** Material provided follows **
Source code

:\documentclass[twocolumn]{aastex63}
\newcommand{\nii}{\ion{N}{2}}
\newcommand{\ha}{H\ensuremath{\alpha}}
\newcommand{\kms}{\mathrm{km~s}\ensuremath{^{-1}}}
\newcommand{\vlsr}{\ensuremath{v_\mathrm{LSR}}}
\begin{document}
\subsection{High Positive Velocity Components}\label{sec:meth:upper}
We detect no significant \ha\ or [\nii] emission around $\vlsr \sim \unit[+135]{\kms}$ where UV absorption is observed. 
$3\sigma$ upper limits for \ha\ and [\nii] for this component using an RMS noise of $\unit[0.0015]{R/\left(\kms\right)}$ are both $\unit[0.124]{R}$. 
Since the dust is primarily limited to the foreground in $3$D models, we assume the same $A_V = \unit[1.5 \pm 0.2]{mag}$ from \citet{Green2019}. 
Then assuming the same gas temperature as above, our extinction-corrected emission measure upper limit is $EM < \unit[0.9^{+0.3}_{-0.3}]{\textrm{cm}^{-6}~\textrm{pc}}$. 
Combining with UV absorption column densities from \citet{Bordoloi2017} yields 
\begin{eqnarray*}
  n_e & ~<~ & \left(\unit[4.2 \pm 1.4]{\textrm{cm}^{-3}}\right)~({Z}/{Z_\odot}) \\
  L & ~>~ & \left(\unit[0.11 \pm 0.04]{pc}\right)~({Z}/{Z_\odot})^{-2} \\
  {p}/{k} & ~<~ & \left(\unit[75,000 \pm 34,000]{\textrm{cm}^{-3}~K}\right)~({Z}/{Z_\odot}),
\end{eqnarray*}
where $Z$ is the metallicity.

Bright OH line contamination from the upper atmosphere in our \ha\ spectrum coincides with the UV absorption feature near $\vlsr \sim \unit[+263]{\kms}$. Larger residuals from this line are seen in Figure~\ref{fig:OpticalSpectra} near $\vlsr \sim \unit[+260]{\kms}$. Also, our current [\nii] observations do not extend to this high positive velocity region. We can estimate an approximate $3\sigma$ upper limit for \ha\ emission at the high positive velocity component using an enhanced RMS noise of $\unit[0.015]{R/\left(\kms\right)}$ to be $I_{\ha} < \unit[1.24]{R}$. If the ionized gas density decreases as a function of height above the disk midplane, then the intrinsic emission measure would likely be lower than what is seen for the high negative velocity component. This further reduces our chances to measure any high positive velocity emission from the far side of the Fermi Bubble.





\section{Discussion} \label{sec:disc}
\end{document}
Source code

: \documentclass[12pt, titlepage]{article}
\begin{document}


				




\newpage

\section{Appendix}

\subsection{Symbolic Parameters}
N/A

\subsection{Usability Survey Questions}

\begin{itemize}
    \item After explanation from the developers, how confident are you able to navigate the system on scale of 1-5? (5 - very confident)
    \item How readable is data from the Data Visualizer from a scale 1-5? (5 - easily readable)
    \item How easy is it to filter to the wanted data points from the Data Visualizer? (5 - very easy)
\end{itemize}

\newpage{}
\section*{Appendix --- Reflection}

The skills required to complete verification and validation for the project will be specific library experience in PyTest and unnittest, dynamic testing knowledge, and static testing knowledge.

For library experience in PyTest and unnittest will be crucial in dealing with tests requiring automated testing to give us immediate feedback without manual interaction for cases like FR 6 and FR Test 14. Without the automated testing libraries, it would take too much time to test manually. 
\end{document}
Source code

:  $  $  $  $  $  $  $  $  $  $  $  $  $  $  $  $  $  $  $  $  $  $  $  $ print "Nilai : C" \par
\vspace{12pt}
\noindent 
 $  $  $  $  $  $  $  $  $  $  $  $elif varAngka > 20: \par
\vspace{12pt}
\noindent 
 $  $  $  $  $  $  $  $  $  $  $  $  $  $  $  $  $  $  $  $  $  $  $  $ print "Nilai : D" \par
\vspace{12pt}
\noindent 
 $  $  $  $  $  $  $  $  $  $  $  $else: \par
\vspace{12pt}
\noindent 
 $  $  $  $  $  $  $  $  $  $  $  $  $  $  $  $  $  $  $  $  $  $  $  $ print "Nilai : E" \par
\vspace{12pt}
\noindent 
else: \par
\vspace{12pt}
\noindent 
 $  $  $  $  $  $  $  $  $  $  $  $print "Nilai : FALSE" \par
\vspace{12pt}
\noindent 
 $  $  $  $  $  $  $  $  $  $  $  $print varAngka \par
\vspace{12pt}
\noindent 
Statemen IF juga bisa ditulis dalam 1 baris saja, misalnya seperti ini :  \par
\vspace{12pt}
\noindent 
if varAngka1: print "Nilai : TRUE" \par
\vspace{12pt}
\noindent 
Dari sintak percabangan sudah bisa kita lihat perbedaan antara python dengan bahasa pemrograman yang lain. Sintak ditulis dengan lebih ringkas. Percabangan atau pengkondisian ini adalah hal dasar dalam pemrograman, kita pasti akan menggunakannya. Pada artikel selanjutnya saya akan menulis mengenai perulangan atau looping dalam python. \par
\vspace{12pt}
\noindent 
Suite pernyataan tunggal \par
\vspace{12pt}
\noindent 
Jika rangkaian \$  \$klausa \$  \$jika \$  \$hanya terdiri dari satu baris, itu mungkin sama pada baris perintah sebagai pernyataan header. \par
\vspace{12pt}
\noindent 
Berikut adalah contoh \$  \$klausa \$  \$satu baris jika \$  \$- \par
** End of Material provided **
**Work instructions:**
Starting from the data above, filter for lines with "documentclass" and copy each one.

**Task output:**
:\documentclass[twocolumn]{aastex63}
: \documentclass[12pt, titlepage]{article}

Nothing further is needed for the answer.